There are 106 suburbs across Australia that are cheaper today than they were five years ago, new analysis shows, despite house and unit prices doubling in the same time.
Analysis by Domain has found there are a number of suburbs in NSW, Victoria, Queensland, the Northern Territory and Western Australia where prices are more affordable now than they were in 2019.
The list is mostly made up of suburbs where units are cheaper and includes Carlton, Coburg and Malvern East in Melbourne, Chippendale, Roselands and Elizabeth Bay in Sydney, Newstead and South Brisbane in Brisbane, and Fremantle and East Perth.
In Carlton, the median unit price is now $320,000, making it 33.3 per cent cheaper than it was in 2019.
Domain chief of research and economics Dr Nicola Powell says units offer first-home buyers a chance to enter the market – particularly when facing very tight rental market conditions – as they are often more affordable than houses in the same suburb.
She says units in suburbs like Carlton, where there is a high volume of rental properties, are often sensitive to market changes.
“It doesn’t surprise me that Victoria has dominated that list because Victoria overall has been a weaker market compared to other cities, and a number of these areas would have been prime locations where there was a high proportion of rentals, such as Carlton units,” Powell says.
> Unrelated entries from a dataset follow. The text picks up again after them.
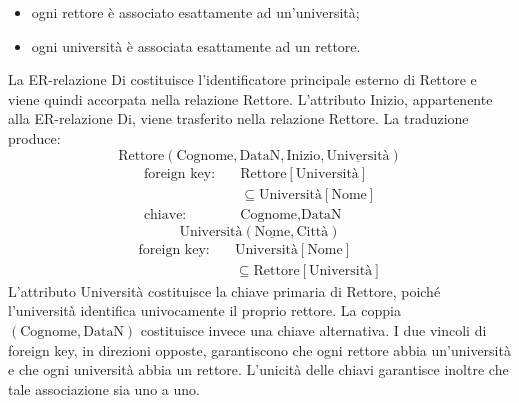 \begin{itemize}
    \item ogni rettore è associato esattamente
    ad un'università;

    \item ogni università è associata
    esattamente ad un rettore.
\end{itemize}
\noindent
La ER-relazione Di costituisce l'identificatore
principale esterno di Rettore e viene quindi
accorpata nella relazione Rettore.
L'attributo Inizio, appartenente alla
ER-relazione Di, viene trasferito nella
relazione Rettore.
La traduzione produce:
\[
\text{Rettore}(
\text{Cognome},\text{DataN},\text{Inizio},
\underline{\text{Università}})
\]
\[
\begin{aligned}
\text{foreign key:}\quad
&\text{Rettore}[\text{Università}]\\
&\subseteq \text{Università}[\text{Nome}]\\
\text{chiave:}\quad
&\text{Cognome},\text{DataN}
\end{aligned}
\]
\[
\text{Università}(\underline{\text{Nome}},
\text{Città})
\]
\[
\begin{aligned}
\text{foreign key:}\quad
&\text{Università}[\text{Nome}]\\
&\subseteq \text{Rettore}[\text{Università}]
\end{aligned}
\]
\noindent
L'attributo Università costituisce la chiave
primaria di Rettore, poiché l'università
identifica univocamente il proprio rettore.
La coppia $(\text{Cognome},\text{DataN})$
costituisce invece una chiave alternativa.
I due vincoli di foreign key, in direzioni
opposte, garantiscono che ogni rettore abbia
un'università e che ogni università abbia
un rettore.
L'unicità delle chiavi garantisce inoltre
che tale associazione sia uno a uno.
“There was a high proportion of students, both domestic and international, in Melbourne, and Carlton has the largest pool of units so it was vulnerable to the outward flow of students which then impacted investors, so investors have been selling off because of that volatility in the market.”
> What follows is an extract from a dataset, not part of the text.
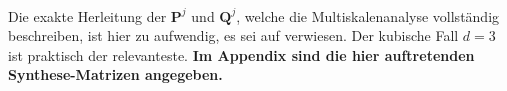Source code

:\\
Die exakte Herleitung der $\mathbf{P}^j$ und $\mathbf{Q}^j$, welche die Multiskalenanalyse vollständig beschreiben, ist hier zu aufwendig, es sei auf \cite{finkelstein94} verwiesen. Der kubische Fall $d=3$ ist praktisch der relevanteste. \textbf{Im Appendix sind die hier auftretenden Synthese-Matrizen angegeben.}
%
%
In NSW, Kingswood units have a median of $357,500, which is 22.3 per cent less than they were in 2019.
Peter Diamantidis of Ray White Diamantidis Group says there isn’t much unit development in Kingswood any more.
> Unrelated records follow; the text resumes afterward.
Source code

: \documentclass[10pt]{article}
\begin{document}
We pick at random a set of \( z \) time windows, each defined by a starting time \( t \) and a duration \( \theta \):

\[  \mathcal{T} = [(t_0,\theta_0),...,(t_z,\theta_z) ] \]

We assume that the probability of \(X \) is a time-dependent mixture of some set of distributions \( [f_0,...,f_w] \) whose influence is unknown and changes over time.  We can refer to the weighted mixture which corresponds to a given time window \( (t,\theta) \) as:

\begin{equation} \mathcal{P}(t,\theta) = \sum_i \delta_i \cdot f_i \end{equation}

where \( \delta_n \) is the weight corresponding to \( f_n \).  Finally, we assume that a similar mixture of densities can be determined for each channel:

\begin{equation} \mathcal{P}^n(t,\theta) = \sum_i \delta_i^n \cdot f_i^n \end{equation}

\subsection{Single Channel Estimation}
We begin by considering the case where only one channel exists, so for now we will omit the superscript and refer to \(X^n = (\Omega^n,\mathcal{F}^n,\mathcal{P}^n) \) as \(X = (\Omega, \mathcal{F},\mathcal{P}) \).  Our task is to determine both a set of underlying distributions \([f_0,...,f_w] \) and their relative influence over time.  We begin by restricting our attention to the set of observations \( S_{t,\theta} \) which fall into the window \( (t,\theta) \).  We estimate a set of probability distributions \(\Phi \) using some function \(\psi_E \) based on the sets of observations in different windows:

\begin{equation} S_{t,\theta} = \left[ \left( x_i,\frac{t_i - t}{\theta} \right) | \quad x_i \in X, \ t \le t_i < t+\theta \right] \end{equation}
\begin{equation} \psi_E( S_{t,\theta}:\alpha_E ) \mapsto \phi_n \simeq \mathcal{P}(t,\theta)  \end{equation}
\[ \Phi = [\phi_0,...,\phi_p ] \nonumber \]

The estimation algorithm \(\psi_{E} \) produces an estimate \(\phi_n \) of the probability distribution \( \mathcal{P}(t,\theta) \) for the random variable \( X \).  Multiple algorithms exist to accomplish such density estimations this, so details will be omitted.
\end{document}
“Five years ago, there were probably about 100 units that were built and then some more every year, but now, there aren’t too many more new units being built,” he says.
“People bought units at the top end of the market a few years ago but since then, more units were continually being built so their value was depreciating. Now those people are probably … selling them for less than they bought them for.
“But it also depends on the type of apartment being sold. Something that’s less than 10 years old is selling around that $470,000 to $500,000 mark, but if you’ve got something that’s 20 years old or older, they could sell anywhere between $330,000 and $400,000.”
In Western Australia, the Fremantle units median price is $430,000 – a 14 per cent fall from 2019. Chanel Majeks of Dethridge Groves Real Estate says the city’s unit prices have gone through peaks and troughs. .
“A few years ago, we did have much more stock on the market [as] there was a lot of new development throughout the coastal corridor – Fremantle is an example,” Majeks says. “So a lot of people who bought at the top end have taken a bit of a hit when they resold.
“But there have also been some good selling outcomes coming out of apartments in Fremantle during that time. It depends on the product, on the age of the apartment and what development it is.”
Other suburbs where buyers can find a steal include units in Malvern East (Victoria) at $552,000; units in Roselands (NSW) at $500,000 and units in Glen Waverly (Western Australia) at $769,000.
Suburbs where houses are more affordable now than five years ago include East Perth (Western Australia), Gillen (Northern Territory) and Brunswick West (Victoria).
A house in Brunswick West now has a median of $920,000, nine per cent down from 2019.
Jonathan West of Nelson Alexander Brunswick says that, in the last five years, the only time prices in the suburb seemed to fall was in 2022 when interest rates rose steeply.
“We saw people holding off making decisions to buy [in 2022] because they weren’t sure where those interest rates would fall,” he says.
While the suburb’s median price declined in the past five years, West expects it to rise going forward.
“The suburb has its periods where it sort of sits still in terms of value, which we saw when the interest rates were going up but it also has plenty of room for growth … I think it’s an undervalued area,” he says.
Powell says that, should property prices in Melbourne suburbs continue to fall, it could get “to a point where it is undervalued”.
“I suspect buyers and investors are looking at a longer-term lens, and knowing that Melbourne suburbs particularly will get to that point where they are undervalued presents an opportunity for them because it showcases that value for money,” she says.
Powell adds that the list of more affordable suburbs doesn’t surprise her, given the market landscape from 2019 to now.
“In those five years, we saw the upswing in property prices during the pandemic but also that pullback and then recovery,” she says. “So we’ve captured a substantial period that showcases what we’ve seen occur since the pandemic.”